Up to and including the line with "other locations.</span></span> |", copy the records below exactly from their first line.
BEGIN Material shown
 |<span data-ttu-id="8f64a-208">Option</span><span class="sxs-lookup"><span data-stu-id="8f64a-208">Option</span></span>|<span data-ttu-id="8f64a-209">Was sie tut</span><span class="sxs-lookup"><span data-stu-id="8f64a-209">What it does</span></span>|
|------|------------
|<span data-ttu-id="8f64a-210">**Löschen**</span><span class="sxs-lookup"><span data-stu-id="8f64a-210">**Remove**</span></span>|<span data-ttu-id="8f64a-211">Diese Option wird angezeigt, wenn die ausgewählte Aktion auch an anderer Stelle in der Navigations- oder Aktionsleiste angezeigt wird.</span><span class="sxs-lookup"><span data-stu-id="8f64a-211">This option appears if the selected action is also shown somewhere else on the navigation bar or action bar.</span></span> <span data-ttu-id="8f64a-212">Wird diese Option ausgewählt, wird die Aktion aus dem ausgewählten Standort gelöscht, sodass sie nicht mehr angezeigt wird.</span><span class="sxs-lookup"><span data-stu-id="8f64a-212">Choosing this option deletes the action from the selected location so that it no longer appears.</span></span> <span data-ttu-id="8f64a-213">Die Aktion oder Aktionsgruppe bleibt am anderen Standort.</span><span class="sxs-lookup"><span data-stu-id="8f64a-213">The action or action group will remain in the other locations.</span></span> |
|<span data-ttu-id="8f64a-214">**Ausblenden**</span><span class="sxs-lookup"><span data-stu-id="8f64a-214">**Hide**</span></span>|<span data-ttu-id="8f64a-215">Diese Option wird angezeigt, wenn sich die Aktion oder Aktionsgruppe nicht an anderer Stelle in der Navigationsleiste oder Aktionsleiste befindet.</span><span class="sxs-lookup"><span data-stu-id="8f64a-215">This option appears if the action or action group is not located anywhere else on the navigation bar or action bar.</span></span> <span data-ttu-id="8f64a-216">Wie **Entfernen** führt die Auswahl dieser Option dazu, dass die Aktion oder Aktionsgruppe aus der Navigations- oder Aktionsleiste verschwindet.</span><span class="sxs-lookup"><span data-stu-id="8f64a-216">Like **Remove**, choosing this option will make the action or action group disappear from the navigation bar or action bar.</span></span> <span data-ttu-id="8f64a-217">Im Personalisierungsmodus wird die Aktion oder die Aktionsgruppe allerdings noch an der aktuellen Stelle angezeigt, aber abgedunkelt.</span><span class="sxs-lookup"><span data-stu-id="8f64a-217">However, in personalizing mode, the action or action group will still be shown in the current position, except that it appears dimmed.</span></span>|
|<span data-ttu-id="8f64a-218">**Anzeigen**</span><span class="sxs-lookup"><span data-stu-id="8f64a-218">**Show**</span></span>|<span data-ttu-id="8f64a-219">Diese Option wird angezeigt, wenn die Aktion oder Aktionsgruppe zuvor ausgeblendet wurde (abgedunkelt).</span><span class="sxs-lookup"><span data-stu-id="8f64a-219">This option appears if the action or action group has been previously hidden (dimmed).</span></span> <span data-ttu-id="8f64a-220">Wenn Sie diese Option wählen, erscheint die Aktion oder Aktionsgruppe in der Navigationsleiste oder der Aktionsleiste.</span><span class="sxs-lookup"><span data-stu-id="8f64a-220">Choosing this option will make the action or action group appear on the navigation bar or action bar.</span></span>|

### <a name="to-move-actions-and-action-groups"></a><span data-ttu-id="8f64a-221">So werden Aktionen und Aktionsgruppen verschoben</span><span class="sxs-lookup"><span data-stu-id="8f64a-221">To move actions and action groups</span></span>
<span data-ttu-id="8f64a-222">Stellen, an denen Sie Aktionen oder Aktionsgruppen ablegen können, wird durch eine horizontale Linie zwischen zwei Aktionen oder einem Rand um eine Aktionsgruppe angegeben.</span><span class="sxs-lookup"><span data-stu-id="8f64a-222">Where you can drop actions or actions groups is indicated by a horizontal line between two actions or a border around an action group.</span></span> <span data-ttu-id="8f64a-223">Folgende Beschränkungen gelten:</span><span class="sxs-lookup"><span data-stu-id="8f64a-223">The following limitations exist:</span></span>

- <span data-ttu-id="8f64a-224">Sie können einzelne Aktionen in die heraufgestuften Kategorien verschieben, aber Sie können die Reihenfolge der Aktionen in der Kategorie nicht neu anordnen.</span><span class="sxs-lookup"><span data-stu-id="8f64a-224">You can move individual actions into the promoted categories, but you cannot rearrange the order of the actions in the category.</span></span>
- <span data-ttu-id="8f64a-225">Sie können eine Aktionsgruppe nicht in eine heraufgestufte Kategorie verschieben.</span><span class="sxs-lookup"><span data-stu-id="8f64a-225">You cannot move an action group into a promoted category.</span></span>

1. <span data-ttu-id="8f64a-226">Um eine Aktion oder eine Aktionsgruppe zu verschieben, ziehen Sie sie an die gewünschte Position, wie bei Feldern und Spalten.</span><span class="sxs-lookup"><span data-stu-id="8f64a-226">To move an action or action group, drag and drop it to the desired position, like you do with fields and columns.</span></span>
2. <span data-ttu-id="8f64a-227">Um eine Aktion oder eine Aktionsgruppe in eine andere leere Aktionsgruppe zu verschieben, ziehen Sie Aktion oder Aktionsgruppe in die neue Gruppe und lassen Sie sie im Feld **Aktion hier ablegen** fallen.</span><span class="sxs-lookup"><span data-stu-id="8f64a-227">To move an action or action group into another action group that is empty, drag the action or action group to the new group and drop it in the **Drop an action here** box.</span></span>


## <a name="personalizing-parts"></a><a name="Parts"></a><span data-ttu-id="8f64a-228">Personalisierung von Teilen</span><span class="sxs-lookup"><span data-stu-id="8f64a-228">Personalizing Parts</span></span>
END Material shown
- _Result of the exercise_:
 |<span data-ttu-id="8f64a-208">Option</span><span class="sxs-lookup"><span data-stu-id="8f64a-208">Option</span></span>|<span data-ttu-id="8f64a-209">Was sie tut</span><span class="sxs-lookup"><span data-stu-id="8f64a-209">What it does</span></span>|
|------|------------
|<span data-ttu-id="8f64a-210">**Löschen**</span><span class="sxs-lookup"><span data-stu-id="8f64a-210">**Remove**</span></span>|<span data-ttu-id="8f64a-211">Diese Option wird angezeigt, wenn die ausgewählte Aktion auch an anderer Stelle in der Navigations- oder Aktionsleiste angezeigt wird.</span><span class="sxs-lookup"><span data-stu-id="8f64a-211">This option appears if the selected action is also shown somewhere else on the navigation bar or action bar.</span></span> <span data-ttu-id="8f64a-212">Wird diese Option ausgewählt, wird die Aktion aus dem ausgewählten Standort gelöscht, sodass sie nicht mehr angezeigt wird.</span><span class="sxs-lookup"><span data-stu-id="8f64a-212">Choosing this option deletes the action from the selected location so that it no longer appears.</span></span> <span data-ttu-id="8f64a-213">Die Aktion oder Aktionsgruppe bleibt am anderen Standort.</span><span class="sxs-lookup"><span data-stu-id="8f64a-213">The action or action group will remain in the other locations.</span></span> |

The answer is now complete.